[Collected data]

^^^^

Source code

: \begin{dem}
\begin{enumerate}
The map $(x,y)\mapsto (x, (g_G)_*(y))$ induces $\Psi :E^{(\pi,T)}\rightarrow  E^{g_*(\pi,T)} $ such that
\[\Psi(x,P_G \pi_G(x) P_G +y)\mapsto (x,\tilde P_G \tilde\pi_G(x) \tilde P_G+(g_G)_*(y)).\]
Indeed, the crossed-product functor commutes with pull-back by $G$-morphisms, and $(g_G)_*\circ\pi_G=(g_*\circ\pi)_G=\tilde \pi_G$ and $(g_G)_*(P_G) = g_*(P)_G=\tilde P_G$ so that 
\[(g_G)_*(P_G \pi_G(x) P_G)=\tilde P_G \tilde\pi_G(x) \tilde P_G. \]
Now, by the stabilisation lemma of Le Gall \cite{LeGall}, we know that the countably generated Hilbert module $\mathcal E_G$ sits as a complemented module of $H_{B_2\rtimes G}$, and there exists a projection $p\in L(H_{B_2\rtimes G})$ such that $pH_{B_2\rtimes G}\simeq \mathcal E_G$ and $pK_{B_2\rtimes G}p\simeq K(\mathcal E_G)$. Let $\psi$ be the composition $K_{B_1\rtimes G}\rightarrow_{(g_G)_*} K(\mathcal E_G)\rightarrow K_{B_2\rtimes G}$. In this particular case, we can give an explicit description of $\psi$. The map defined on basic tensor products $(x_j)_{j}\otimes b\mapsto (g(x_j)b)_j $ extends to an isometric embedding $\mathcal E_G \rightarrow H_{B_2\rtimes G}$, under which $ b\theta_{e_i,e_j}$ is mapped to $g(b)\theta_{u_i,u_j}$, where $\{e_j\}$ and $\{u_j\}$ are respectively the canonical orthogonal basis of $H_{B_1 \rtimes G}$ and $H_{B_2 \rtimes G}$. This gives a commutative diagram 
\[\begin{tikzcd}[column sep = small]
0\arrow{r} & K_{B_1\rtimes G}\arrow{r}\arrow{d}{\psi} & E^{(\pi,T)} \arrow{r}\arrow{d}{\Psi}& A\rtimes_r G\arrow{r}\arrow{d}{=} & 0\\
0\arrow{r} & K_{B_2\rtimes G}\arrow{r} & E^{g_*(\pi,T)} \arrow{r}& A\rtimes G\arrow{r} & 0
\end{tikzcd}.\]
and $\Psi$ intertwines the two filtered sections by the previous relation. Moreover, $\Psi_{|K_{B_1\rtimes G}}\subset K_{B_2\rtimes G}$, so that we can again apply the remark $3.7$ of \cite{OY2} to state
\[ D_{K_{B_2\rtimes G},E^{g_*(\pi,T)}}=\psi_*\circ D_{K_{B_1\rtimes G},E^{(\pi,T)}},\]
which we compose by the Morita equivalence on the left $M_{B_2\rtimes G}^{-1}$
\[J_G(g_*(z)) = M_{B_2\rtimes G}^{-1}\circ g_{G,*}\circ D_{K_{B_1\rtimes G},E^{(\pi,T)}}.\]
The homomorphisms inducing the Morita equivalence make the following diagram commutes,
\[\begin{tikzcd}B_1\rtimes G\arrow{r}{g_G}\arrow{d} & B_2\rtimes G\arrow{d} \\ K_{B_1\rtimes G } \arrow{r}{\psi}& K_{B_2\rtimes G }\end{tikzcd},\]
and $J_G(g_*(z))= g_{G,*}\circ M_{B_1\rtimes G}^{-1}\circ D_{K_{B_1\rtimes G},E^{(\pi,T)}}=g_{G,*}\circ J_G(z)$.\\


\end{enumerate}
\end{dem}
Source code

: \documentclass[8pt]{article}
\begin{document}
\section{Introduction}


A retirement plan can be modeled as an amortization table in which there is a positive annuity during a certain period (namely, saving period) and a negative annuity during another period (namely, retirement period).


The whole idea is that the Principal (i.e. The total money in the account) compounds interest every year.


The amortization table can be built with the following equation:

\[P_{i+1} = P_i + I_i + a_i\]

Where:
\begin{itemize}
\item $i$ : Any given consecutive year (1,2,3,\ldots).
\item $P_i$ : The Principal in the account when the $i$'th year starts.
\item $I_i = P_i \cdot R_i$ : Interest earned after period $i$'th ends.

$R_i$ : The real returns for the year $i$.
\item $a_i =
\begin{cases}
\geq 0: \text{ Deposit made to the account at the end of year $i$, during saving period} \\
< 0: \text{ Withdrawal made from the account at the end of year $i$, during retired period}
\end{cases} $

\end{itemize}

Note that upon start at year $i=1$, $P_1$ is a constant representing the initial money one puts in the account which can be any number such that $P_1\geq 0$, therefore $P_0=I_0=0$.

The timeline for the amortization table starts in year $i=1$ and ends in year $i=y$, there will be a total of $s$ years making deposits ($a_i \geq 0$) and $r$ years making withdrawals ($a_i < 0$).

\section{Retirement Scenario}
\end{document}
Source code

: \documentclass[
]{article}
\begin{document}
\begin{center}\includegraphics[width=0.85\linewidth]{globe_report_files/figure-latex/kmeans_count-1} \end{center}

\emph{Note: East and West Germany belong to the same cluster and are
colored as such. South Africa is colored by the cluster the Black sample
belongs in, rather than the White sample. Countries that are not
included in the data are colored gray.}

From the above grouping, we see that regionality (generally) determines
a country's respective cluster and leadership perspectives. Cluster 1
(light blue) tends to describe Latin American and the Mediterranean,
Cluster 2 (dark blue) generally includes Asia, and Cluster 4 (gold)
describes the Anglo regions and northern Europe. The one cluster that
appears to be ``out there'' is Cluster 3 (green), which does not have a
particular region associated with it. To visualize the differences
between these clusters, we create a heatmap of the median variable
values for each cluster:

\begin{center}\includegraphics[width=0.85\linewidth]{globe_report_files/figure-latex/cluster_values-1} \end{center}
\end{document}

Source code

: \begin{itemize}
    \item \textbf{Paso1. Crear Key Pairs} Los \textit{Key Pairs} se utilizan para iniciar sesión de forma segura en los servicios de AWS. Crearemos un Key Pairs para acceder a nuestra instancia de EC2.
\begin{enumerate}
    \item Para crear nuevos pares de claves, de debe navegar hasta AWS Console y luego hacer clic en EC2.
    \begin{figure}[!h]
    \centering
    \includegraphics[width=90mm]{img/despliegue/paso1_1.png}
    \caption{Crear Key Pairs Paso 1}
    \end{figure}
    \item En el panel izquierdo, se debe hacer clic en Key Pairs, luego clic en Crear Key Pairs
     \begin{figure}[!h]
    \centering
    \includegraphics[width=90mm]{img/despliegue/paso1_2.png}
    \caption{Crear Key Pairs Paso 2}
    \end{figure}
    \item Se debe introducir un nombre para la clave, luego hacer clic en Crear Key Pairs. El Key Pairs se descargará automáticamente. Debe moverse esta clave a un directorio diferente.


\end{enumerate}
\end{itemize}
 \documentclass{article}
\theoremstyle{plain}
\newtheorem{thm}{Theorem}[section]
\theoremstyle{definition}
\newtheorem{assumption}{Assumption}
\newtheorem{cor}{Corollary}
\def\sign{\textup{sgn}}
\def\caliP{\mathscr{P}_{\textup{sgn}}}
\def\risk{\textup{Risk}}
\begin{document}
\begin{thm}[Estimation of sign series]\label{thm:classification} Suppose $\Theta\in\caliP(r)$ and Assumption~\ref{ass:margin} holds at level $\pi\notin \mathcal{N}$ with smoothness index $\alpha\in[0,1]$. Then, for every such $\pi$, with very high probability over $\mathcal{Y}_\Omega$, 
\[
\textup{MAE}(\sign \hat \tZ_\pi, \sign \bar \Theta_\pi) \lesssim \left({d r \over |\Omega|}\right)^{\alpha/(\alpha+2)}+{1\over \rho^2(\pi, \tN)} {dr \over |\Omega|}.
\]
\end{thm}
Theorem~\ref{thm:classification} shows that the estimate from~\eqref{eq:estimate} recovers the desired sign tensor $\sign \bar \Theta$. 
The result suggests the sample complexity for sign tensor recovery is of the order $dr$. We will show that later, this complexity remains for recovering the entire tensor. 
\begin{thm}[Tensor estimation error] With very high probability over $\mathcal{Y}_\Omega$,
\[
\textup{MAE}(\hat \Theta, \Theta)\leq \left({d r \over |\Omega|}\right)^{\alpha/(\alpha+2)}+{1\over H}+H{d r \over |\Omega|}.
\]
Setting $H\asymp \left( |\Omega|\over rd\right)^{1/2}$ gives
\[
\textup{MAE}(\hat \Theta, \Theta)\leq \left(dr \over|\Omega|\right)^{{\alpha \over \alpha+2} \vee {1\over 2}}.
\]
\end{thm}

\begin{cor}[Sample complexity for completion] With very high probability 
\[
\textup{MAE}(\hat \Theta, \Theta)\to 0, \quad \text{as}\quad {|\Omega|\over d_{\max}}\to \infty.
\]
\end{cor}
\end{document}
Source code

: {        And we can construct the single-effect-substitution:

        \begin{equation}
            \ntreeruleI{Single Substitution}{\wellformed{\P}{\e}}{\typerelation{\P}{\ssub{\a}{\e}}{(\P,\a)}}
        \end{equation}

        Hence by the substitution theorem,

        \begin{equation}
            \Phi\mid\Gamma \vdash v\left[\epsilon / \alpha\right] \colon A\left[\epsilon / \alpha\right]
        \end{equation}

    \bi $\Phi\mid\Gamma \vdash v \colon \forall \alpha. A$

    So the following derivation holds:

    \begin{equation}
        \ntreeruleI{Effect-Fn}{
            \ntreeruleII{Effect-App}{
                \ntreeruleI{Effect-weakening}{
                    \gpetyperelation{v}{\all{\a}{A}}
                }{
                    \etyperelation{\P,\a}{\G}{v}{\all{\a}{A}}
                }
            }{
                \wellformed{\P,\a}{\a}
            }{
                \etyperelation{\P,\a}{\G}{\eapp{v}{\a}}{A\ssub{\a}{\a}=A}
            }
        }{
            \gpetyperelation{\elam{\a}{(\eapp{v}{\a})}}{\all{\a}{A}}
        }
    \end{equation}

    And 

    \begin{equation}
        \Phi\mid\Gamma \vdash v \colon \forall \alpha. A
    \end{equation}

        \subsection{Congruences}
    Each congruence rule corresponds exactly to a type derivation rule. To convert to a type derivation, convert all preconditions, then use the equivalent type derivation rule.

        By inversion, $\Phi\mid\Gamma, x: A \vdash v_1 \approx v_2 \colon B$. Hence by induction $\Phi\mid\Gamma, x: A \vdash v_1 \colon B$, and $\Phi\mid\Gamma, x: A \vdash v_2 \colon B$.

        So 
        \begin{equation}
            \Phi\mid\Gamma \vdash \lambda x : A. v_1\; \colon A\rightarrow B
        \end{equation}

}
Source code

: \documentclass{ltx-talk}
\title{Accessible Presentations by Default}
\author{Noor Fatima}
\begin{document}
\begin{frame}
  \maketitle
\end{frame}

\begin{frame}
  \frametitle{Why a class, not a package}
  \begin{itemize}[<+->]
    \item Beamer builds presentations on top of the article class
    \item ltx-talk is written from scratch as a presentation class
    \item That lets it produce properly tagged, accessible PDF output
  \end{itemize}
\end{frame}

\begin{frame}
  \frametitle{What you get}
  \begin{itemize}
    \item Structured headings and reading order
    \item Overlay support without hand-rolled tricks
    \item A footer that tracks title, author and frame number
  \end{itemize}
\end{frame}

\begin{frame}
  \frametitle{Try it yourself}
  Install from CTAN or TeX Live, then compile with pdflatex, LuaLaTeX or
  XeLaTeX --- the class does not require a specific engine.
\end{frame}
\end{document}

^^^^

> What the task requires: A single number is the whole answer: the number of lines in the entries that include "debe".

> Solution to this problem: 3